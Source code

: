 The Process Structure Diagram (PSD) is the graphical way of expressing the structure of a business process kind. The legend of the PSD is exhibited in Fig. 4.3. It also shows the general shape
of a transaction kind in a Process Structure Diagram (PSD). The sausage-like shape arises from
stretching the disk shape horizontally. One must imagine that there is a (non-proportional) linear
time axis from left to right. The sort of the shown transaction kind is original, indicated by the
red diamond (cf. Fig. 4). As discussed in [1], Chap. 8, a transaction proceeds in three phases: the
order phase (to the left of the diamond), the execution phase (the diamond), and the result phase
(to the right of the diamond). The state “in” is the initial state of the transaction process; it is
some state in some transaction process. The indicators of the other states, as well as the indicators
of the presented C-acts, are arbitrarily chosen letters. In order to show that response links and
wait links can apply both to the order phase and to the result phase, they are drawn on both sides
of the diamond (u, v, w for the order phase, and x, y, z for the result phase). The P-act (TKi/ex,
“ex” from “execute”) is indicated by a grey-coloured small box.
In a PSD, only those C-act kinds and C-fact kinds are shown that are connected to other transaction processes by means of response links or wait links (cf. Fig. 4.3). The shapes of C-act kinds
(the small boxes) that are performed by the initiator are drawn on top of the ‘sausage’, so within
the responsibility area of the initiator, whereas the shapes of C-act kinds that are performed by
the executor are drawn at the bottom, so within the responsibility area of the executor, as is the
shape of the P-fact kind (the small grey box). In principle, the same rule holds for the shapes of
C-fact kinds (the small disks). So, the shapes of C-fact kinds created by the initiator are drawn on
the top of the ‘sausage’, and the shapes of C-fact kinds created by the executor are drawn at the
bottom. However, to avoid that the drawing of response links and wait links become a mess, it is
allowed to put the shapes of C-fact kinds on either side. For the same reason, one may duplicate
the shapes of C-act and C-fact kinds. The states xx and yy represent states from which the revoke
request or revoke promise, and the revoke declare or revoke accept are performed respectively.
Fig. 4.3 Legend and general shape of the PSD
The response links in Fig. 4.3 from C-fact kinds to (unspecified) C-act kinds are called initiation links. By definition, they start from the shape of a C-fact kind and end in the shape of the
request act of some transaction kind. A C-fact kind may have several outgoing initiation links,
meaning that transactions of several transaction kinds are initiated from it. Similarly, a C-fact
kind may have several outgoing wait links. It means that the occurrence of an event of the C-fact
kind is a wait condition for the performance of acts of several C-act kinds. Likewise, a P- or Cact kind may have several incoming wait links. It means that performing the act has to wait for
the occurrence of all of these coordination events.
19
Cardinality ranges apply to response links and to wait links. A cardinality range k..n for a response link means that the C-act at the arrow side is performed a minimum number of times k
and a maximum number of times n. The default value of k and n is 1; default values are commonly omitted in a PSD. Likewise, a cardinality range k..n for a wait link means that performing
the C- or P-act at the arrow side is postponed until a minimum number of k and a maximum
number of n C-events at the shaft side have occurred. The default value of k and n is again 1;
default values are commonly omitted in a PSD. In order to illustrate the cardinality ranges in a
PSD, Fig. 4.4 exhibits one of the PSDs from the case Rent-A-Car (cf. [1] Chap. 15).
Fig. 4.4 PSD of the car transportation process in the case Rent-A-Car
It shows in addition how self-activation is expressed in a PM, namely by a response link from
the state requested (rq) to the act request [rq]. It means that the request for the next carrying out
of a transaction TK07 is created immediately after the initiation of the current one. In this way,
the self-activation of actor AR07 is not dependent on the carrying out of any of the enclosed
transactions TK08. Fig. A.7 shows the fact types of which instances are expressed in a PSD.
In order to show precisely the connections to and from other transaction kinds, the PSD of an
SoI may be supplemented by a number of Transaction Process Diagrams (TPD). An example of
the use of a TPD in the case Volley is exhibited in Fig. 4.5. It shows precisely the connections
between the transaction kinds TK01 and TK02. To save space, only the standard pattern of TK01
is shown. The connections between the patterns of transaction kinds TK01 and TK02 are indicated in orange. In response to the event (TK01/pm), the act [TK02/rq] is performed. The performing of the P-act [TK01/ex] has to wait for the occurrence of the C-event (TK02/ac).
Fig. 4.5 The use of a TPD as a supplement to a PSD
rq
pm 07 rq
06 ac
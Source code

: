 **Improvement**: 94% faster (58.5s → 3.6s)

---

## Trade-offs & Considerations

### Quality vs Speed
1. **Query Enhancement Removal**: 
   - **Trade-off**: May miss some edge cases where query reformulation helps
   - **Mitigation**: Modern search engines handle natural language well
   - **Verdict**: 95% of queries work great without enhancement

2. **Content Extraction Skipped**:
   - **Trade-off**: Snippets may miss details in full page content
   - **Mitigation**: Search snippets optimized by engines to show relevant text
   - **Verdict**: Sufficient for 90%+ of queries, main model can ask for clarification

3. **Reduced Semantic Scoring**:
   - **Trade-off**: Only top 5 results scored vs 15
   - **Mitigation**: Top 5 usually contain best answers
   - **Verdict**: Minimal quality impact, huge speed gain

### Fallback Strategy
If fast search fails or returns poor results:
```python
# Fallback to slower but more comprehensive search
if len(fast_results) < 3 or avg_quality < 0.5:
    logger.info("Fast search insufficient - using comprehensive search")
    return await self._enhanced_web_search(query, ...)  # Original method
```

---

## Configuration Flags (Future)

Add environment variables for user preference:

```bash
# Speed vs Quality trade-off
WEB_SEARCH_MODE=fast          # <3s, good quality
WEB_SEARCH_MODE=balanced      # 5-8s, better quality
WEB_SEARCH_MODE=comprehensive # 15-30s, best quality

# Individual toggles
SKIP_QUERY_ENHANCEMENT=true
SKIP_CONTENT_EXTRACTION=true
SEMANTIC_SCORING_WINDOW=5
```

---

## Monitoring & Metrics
==========
• YOUR INSTRUCTIONS:
Write down exactly every line of the material above up to and including the line containing "the general shape".

• RESPONSE:
Source code

: The Process Structure Diagram (PSD) is the graphical way of expressing the structure of a business process kind. The legend of the PSD is exhibited in Fig. 4.3. It also shows the general shape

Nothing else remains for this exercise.